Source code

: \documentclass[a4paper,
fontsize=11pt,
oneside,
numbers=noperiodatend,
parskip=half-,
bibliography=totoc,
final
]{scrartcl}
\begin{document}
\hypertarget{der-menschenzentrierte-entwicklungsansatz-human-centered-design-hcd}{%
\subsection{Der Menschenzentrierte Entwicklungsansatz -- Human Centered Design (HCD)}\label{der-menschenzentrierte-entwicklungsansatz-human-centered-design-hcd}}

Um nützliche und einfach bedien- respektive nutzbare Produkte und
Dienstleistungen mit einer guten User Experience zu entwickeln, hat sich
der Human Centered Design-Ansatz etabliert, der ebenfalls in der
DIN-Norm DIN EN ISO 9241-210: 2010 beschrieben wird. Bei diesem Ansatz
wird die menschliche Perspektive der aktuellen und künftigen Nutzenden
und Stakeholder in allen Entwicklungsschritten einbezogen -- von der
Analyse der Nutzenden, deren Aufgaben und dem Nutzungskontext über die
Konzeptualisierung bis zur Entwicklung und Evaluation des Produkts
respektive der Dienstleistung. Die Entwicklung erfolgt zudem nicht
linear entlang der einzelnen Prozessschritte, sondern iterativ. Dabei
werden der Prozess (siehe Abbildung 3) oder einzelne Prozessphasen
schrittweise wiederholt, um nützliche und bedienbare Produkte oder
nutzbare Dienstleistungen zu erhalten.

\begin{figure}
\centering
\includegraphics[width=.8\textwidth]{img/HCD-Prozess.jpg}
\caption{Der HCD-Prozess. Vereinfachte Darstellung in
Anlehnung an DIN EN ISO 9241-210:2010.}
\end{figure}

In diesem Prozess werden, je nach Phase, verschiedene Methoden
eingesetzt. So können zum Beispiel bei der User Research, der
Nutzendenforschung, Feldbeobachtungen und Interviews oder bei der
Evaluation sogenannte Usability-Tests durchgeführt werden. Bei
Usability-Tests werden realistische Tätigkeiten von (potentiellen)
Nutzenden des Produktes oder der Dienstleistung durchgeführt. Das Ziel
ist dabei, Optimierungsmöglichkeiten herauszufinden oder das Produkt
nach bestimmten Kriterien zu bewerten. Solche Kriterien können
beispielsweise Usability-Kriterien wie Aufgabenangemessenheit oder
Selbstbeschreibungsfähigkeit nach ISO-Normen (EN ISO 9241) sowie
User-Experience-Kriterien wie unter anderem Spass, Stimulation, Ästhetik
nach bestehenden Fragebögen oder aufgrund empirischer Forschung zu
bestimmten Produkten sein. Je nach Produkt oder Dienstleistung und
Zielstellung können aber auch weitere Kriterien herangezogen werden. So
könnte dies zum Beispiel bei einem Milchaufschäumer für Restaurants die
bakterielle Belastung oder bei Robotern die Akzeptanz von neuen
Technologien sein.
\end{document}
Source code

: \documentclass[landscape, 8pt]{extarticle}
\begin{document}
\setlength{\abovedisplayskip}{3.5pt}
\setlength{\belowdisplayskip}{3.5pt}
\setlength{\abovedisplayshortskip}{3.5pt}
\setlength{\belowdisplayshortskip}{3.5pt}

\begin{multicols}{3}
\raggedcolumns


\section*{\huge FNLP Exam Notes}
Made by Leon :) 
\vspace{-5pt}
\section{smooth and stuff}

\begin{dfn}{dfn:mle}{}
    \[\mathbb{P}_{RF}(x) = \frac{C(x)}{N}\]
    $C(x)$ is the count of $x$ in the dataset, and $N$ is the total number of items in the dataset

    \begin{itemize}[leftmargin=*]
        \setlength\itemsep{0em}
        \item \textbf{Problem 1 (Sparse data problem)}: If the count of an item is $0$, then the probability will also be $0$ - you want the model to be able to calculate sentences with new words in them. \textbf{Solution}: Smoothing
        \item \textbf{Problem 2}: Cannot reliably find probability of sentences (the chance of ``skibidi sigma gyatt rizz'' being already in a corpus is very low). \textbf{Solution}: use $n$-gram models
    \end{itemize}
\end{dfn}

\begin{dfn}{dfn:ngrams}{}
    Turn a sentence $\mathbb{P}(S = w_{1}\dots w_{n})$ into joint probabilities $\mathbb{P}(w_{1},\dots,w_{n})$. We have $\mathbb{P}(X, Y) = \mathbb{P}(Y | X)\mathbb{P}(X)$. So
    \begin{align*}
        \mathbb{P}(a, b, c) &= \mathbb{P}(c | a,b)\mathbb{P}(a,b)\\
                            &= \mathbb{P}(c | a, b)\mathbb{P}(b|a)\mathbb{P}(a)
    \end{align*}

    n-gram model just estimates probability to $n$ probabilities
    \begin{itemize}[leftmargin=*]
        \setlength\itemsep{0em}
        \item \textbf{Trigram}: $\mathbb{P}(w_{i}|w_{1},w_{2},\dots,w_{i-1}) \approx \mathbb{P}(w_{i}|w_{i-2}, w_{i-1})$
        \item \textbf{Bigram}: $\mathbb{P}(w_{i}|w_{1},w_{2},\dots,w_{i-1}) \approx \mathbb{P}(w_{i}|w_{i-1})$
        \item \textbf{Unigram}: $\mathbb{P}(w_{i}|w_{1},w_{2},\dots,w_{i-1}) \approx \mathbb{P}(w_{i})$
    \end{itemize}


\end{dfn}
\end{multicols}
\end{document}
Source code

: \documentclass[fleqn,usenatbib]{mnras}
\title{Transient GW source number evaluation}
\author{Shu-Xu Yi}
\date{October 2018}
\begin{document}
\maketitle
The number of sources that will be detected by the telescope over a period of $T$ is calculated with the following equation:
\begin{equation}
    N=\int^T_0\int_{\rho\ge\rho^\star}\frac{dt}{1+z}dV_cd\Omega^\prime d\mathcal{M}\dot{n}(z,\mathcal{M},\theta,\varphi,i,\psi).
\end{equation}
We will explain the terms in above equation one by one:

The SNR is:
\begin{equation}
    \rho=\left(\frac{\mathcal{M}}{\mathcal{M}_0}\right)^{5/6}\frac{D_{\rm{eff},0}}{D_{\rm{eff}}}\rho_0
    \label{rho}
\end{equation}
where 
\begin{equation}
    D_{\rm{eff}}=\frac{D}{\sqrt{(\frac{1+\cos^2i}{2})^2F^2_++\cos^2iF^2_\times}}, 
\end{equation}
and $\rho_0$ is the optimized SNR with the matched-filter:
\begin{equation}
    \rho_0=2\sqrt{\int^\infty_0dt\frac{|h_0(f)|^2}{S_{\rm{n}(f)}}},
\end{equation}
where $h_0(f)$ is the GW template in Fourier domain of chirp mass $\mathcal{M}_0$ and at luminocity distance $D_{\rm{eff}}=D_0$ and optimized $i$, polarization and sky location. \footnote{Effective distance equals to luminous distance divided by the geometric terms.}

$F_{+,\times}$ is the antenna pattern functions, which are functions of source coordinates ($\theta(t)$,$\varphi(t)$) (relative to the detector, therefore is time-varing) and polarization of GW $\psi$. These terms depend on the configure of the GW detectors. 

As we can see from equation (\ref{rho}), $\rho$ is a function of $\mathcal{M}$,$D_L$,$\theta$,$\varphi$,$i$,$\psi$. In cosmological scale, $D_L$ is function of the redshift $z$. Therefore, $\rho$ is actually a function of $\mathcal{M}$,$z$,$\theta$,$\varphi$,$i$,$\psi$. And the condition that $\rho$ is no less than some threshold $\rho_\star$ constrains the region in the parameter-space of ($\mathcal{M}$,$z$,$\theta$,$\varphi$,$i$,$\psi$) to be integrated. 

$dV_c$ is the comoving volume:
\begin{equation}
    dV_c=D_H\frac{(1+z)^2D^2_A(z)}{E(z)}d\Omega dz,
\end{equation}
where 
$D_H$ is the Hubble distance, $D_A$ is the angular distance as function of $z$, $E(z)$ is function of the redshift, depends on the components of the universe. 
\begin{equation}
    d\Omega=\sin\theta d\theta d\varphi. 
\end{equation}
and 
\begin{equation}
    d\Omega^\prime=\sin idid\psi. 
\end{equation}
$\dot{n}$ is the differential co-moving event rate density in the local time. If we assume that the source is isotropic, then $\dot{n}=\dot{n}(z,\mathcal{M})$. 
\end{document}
---------------
[Aim of the exercise] The only acceptable answer is a number: how many lines in the data above hold the word "Tests".

[Solution for this task] 2